**** Supplied material
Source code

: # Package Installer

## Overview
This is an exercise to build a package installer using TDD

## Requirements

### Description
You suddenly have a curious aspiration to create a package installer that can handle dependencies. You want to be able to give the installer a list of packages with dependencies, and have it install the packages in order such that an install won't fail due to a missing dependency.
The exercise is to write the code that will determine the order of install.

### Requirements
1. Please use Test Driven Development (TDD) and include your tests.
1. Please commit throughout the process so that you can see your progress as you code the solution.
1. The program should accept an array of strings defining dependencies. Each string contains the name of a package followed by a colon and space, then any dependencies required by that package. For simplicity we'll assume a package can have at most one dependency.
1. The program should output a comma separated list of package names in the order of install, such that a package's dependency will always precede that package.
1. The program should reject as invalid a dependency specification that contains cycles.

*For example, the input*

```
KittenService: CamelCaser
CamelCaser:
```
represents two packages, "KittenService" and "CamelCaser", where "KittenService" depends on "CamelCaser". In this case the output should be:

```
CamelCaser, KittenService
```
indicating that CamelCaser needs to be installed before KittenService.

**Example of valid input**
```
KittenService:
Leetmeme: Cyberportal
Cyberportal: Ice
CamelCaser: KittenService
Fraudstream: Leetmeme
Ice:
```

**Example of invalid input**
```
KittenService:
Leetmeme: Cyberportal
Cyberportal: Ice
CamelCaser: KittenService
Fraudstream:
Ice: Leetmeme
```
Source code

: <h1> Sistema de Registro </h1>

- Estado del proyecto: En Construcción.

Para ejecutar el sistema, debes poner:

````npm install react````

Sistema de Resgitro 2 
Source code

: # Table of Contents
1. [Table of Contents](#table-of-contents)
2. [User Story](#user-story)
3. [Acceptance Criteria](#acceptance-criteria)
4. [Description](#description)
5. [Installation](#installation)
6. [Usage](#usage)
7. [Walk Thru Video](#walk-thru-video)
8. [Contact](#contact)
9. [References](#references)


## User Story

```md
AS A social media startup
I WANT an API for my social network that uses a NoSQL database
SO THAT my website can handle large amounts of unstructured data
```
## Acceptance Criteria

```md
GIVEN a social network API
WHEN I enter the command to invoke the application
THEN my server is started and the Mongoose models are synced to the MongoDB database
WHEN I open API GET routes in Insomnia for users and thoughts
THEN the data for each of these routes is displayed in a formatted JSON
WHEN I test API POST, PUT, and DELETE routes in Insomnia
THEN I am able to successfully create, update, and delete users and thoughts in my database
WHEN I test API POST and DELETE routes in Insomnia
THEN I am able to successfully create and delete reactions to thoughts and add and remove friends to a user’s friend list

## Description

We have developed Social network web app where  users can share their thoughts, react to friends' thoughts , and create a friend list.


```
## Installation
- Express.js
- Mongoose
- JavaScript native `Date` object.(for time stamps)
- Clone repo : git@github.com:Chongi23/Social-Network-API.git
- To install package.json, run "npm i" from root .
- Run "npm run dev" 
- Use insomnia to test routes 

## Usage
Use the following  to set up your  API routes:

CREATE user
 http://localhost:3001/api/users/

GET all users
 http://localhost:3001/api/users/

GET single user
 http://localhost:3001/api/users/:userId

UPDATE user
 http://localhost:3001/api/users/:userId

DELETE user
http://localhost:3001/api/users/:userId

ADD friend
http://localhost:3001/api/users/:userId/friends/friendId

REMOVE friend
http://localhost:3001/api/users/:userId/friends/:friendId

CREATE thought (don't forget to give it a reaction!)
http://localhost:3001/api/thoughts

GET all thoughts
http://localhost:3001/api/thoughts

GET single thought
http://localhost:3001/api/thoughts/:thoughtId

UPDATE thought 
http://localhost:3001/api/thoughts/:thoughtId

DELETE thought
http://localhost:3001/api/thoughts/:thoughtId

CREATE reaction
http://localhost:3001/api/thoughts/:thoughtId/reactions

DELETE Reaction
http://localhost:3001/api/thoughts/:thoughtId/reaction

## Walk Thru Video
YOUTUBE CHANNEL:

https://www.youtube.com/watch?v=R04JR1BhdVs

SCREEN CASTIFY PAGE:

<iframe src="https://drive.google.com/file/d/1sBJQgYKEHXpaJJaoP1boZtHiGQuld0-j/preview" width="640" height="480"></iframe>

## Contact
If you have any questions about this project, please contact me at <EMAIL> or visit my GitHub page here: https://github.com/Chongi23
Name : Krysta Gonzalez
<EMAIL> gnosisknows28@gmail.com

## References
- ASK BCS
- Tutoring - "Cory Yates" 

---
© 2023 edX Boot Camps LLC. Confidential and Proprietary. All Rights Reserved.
********
**** Supplied material
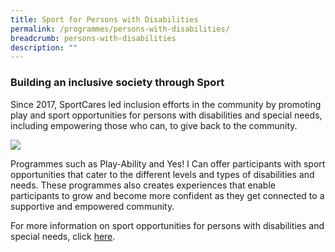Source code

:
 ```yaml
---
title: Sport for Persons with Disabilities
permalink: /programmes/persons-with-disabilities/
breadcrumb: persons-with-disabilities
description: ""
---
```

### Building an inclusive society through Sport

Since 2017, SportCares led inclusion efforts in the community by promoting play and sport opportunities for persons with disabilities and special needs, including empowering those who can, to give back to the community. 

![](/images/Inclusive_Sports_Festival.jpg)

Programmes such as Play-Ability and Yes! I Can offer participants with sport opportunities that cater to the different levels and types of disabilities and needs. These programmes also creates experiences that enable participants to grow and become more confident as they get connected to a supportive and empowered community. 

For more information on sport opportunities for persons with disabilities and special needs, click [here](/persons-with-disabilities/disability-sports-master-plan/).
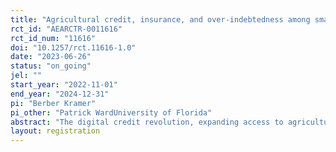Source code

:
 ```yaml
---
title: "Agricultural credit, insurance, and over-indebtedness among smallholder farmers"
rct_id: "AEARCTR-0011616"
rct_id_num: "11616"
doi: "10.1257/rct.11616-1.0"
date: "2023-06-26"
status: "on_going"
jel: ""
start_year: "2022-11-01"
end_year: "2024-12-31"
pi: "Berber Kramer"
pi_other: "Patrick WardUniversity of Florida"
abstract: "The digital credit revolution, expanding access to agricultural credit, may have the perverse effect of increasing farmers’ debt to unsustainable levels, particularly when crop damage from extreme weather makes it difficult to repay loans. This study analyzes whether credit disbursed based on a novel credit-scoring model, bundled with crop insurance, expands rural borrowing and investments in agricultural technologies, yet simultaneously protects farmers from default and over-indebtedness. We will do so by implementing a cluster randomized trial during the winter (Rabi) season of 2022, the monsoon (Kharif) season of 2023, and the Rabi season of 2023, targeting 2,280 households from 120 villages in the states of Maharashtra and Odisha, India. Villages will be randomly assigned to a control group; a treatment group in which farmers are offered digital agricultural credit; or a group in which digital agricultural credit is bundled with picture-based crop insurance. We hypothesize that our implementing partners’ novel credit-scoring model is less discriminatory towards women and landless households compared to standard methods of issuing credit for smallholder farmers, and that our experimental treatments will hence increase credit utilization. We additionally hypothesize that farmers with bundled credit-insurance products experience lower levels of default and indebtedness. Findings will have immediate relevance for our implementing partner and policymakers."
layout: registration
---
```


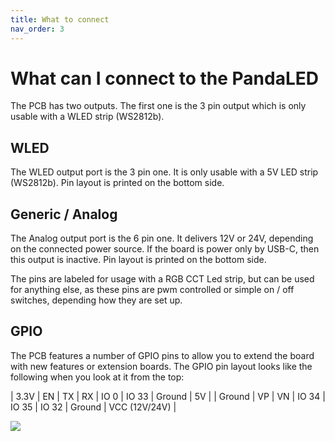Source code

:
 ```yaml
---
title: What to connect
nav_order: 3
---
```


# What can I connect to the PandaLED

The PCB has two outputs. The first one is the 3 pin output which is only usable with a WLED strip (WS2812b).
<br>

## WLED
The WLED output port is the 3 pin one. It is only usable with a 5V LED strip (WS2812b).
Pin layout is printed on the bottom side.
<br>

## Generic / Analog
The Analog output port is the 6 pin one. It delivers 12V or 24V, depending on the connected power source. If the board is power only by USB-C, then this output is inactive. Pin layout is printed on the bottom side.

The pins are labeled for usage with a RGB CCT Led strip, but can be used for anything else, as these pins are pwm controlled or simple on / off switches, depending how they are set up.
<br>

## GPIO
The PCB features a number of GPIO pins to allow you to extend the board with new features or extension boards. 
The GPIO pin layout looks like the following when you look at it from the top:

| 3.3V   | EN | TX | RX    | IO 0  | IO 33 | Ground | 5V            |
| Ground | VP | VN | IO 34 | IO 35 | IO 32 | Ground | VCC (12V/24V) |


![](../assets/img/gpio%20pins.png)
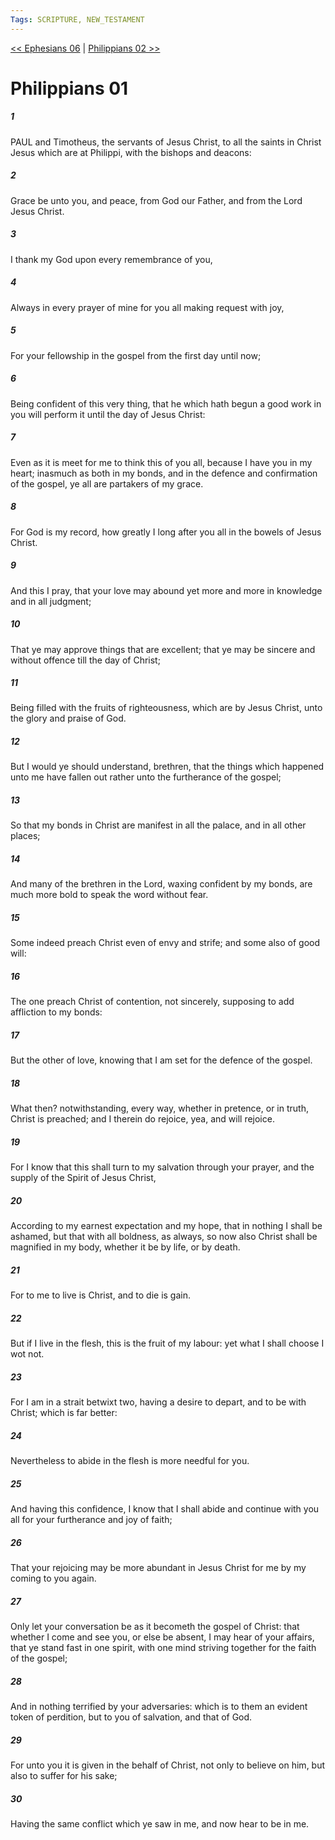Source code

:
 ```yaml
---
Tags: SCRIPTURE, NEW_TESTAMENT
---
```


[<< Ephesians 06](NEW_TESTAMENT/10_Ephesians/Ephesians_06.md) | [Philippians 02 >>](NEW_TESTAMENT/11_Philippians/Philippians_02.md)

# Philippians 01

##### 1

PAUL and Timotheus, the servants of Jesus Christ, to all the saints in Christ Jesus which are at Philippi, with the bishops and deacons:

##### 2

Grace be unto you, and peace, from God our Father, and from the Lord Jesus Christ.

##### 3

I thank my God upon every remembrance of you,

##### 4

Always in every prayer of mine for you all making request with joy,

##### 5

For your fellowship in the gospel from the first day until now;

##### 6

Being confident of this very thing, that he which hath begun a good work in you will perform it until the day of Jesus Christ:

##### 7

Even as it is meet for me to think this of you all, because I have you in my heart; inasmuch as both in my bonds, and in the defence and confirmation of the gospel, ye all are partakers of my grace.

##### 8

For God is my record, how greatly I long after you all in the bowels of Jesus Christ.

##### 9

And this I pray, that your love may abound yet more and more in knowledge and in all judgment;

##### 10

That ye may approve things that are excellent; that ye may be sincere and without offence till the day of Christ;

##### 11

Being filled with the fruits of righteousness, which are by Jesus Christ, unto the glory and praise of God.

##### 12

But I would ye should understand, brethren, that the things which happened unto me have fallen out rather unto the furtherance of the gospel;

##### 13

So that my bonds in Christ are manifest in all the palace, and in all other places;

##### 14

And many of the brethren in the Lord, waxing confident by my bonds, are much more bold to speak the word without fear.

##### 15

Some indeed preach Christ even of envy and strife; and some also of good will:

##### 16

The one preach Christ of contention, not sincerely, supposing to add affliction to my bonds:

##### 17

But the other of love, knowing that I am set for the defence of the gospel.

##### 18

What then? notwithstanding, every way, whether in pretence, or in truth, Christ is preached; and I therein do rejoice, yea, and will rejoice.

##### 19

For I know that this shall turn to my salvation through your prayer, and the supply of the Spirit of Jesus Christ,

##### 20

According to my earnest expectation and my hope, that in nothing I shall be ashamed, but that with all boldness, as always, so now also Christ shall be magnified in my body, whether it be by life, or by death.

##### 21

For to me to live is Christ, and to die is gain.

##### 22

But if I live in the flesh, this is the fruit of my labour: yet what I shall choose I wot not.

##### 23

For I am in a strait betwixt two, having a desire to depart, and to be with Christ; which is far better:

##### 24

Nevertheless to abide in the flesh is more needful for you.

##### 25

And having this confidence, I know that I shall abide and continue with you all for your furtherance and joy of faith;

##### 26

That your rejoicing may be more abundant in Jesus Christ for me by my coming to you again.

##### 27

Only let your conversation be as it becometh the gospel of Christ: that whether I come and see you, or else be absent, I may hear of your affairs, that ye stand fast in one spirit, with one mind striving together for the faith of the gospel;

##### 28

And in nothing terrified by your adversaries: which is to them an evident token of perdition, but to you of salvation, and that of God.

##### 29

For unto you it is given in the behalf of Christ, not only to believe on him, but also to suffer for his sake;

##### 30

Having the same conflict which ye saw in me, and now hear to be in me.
********
**** Supplied material
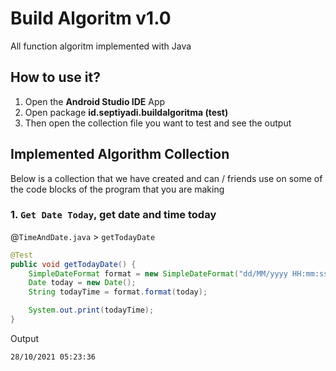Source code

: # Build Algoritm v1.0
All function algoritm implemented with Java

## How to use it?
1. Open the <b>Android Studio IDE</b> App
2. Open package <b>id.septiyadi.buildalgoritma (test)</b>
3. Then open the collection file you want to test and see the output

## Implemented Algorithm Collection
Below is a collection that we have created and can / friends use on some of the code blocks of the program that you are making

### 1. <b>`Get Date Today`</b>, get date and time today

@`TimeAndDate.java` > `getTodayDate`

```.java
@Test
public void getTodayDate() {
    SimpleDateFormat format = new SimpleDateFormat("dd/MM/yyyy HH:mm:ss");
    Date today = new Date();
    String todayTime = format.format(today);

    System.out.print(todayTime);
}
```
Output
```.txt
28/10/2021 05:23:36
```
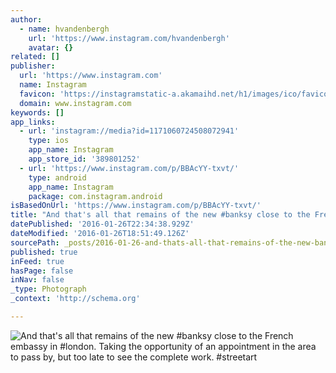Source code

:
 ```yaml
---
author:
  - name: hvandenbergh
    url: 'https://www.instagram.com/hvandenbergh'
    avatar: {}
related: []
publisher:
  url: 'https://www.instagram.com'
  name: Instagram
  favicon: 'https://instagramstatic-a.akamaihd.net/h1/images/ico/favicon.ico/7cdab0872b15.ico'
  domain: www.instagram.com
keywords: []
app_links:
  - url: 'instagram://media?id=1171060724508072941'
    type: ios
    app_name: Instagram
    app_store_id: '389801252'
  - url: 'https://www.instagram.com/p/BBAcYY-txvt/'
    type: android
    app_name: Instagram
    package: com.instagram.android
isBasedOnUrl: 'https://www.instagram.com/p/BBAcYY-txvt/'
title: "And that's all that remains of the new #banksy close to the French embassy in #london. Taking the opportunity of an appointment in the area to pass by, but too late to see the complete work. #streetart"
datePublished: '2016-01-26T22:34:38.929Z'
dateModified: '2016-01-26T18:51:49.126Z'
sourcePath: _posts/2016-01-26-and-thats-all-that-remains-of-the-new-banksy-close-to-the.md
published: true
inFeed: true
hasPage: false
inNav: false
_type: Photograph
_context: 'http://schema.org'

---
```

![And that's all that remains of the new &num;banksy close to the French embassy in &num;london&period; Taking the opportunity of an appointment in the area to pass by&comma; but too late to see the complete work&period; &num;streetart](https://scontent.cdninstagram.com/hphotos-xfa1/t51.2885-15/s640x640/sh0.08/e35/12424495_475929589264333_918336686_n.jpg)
********
What you have to do =
What you return must be an exact retyping of the lines above starting at the line with "### Requirements" and ending at the line with "1. The program should accept", and nothing besides.

Result below =
### Requirements
1. Please use Test Driven Development (TDD) and include your tests.
1. Please commit throughout the process so that you can see your progress as you code the solution.
1. The program should accept an array of strings defining dependencies. Each string contains the name of a package followed by a colon and space, then any dependencies required by that package. For simplicity we'll assume a package can have at most one dependency.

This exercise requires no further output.